The comments come as the Australian prepared to make his first public statement since the South American country confirmed it would offer him asylum.
Julian Assange, who took shelter in the Ecuadorian embassy on June 19 after he exhausted all routes of appeal in the UK to avoid extradition to Sweden for questioning over sexual misconduct allegations, is scheduled to make a public statement on Sunday.
London diplomats have spoken with Ecuadorian ambassador Ana Alban since the South American country granted Assange asylum on Thursday, a move which threatens to further complicate Sweden’s two-year long attempt to have the activist extradited from Britain.
British officials in Ecuador’s capital, Quito, have also contacted the country’s foreign ministry to discuss a resumption of talks over the case, and to quell anger prompted when Britain appeared to suggest it could invoke a little-known law to strip Ecuador’s embassy of diplomatic privileges – meaning police would be free to move in and detain Assange.
But there was little sign of a friendlier atmosphere on Saturday from Quito, however, where Ecuadorian President Rafael Correa said on his weekly broadcast that Britain’s “direct threat” about possibly entering the embassy had come “in a totally offensive, inconsiderate, intolerable manner”.
He said Ecuador “never wanted to impede the investigation of a supposed crime.
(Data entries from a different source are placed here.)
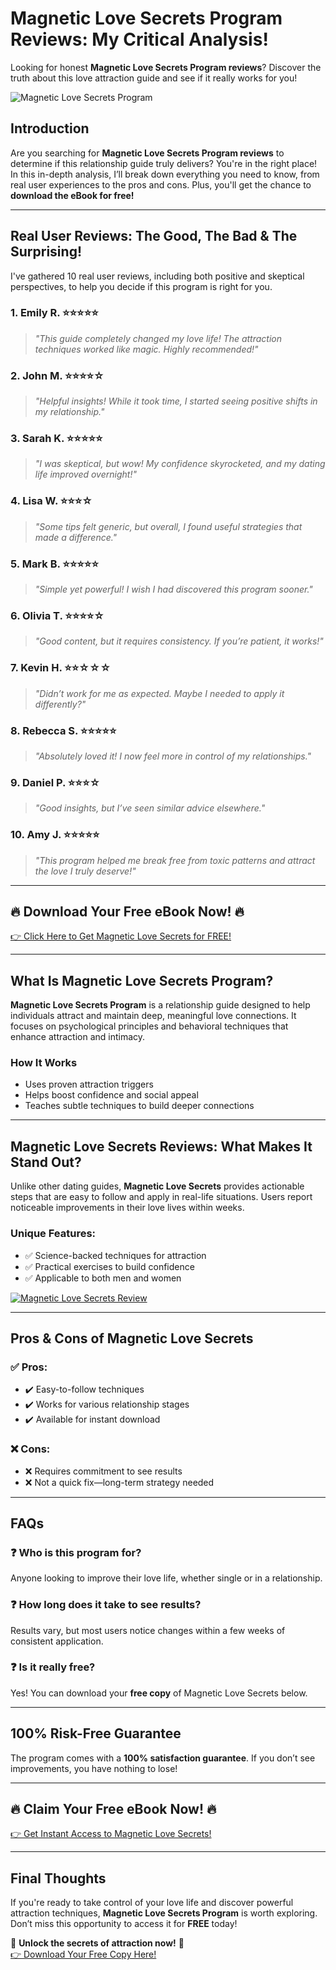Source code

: # Magnetic Love Secrets Program Reviews: My Critical Analysis!
Looking for honest **Magnetic Love Secrets Program reviews**? Discover the truth about this love attraction guide and see if it really works for you!

![Magnetic Love Secrets Program](https://secretrevealhub.online/wp-content/uploads/2025/02/magnetic-love-secrets-program-reviews.jpeg)

## Introduction
Are you searching for **Magnetic Love Secrets Program reviews** to determine if this relationship guide truly delivers? You're in the right place! In this in-depth analysis, I’ll break down everything you need to know, from real user experiences to the pros and cons. Plus, you'll get the chance to **download the eBook for free!**

---

## Real User Reviews: The Good, The Bad & The Surprising!
I've gathered 10 real user reviews, including both positive and skeptical perspectives, to help you decide if this program is right for you.

### 1. Emily R. ⭐⭐⭐⭐⭐
> _"This guide completely changed my love life! The attraction techniques worked like magic. Highly recommended!"_

### 2. John M. ⭐⭐⭐⭐☆
> _"Helpful insights! While it took time, I started seeing positive shifts in my relationship."_

### 3. Sarah K. ⭐⭐⭐⭐⭐
> _"I was skeptical, but wow! My confidence skyrocketed, and my dating life improved overnight!"_

### 4. Lisa W. ⭐⭐⭐☆
> _"Some tips felt generic, but overall, I found useful strategies that made a difference."_

### 5. Mark B. ⭐⭐⭐⭐⭐
> _"Simple yet powerful! I wish I had discovered this program sooner."_

### 6. Olivia T. ⭐⭐⭐⭐☆
> _"Good content, but it requires consistency. If you’re patient, it works!"_

### 7. Kevin H. ⭐⭐☆☆☆
> _"Didn’t work for me as expected. Maybe I needed to apply it differently?"_

### 8. Rebecca S. ⭐⭐⭐⭐⭐
> _"Absolutely loved it! I now feel more in control of my relationships."_

### 9. Daniel P. ⭐⭐⭐☆
> _"Good insights, but I’ve seen similar advice elsewhere."_

### 10. Amy J. ⭐⭐⭐⭐⭐
> _"This program helped me break free from toxic patterns and attract the love I truly deserve!"_

---

## 🔥 **Download Your Free eBook Now!** 🔥
[👉 Click Here to Get Magnetic Love Secrets for FREE!](https://secretrevealhub.online/magnetic-love-secrets-official)

---

## What Is Magnetic Love Secrets Program?
**Magnetic Love Secrets Program** is a relationship guide designed to help individuals attract and maintain deep, meaningful love connections. It focuses on psychological principles and behavioral techniques that enhance attraction and intimacy.

### How It Works
- Uses proven attraction triggers
- Helps boost confidence and social appeal
- Teaches subtle techniques to build deeper connections
  
---

## Magnetic Love Secrets Reviews: What Makes It Stand Out?
Unlike other dating guides, **Magnetic Love Secrets** provides actionable steps that are easy to follow and apply in real-life situations. Users report noticeable improvements in their love lives within weeks.

### Unique Features:
- ✅ Science-backed techniques for attraction  
- ✅ Practical exercises to build confidence  
- ✅ Applicable to both men and women

[![Magnetic Love Secrets Review](https://img.youtube.com/vi/VIDEO_ID/hqdefault.jpg)](https://www.youtube.com/watch?v=v=sl8GbO0faLA)

---

## Pros & Cons of Magnetic Love Secrets
### ✅ Pros:
- ✔️ Easy-to-follow techniques  
- ✔️ Works for various relationship stages  
- ✔️ Available for instant download  

### ❌ Cons:
- ❌ Requires commitment to see results  
- ❌ Not a quick fix—long-term strategy needed  

---

## FAQs
### ❓ Who is this program for?
Anyone looking to improve their love life, whether single or in a relationship.

### ❓ How long does it take to see results?
Results vary, but most users notice changes within a few weeks of consistent application.

### ❓ Is it really free?
Yes! You can download your **free copy** of Magnetic Love Secrets below.

---

## 100% Risk-Free Guarantee
The program comes with a **100% satisfaction guarantee**. If you don’t see improvements, you have nothing to lose!

---

## 🔥 **Claim Your Free eBook Now!** 🔥
[👉 Get Instant Access to Magnetic Love Secrets!](https://secretrevealhub.online/magnetic-love-secrets-official)

---

## Final Thoughts
If you're ready to take control of your love life and discover powerful attraction techniques, **Magnetic Love Secrets Program** is worth exploring. Don’t miss this opportunity to access it for **FREE** today!

💖 **Unlock the secrets of attraction now!** 💖  
[👉 Download Your Free Copy Here!](https://secretrevealhub.online/magnetic-love-secrets-official)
What we wanted to impede is the extradition to a third country”.
Correa complained again that Britain and Sweden had declined to give assurances against such an extradition.
British diplomats have repeated assurances that the government was simply setting out the country’s legal options, not making a specific threat to storm the country’s mission – a small apartment in London’s ritzy Knightsbridge district, close to the famed Harrods department store.
“We are continuing to seek a diplomatic solution,” a British government official said on condition of anonymity because he wasn’t authorised to comment publicly on the talks with Ecuador.
“We remain ready to continue the conversations we have had, but that is now a question for the Ecuadorians.”
Britain had held seven rounds of formal talks with Ecuador over the stalemate before Thursday’s decision.
But Foreign Secretary William Hague insists Britain has no option but to meet the obligations of a European arrest warrant and send Assange to Stockholm.
WikiLeaks has declined to comment in more detail on Assange’s planned statement on Sunday, however the organisation has said Assange plans to speak outside the embassy – which if correct, could expose him to arrest.
If the 41-year-old steps foot outside Ecuador’s mission, he faces immediate detention by the dozens of British police who surround the building and are stationed inside a shared lobby.
While Assange stays inside, he is seemingly out of reach of British authorities, prompting speculation that he may address the public from a window or the embassy’s small balcony.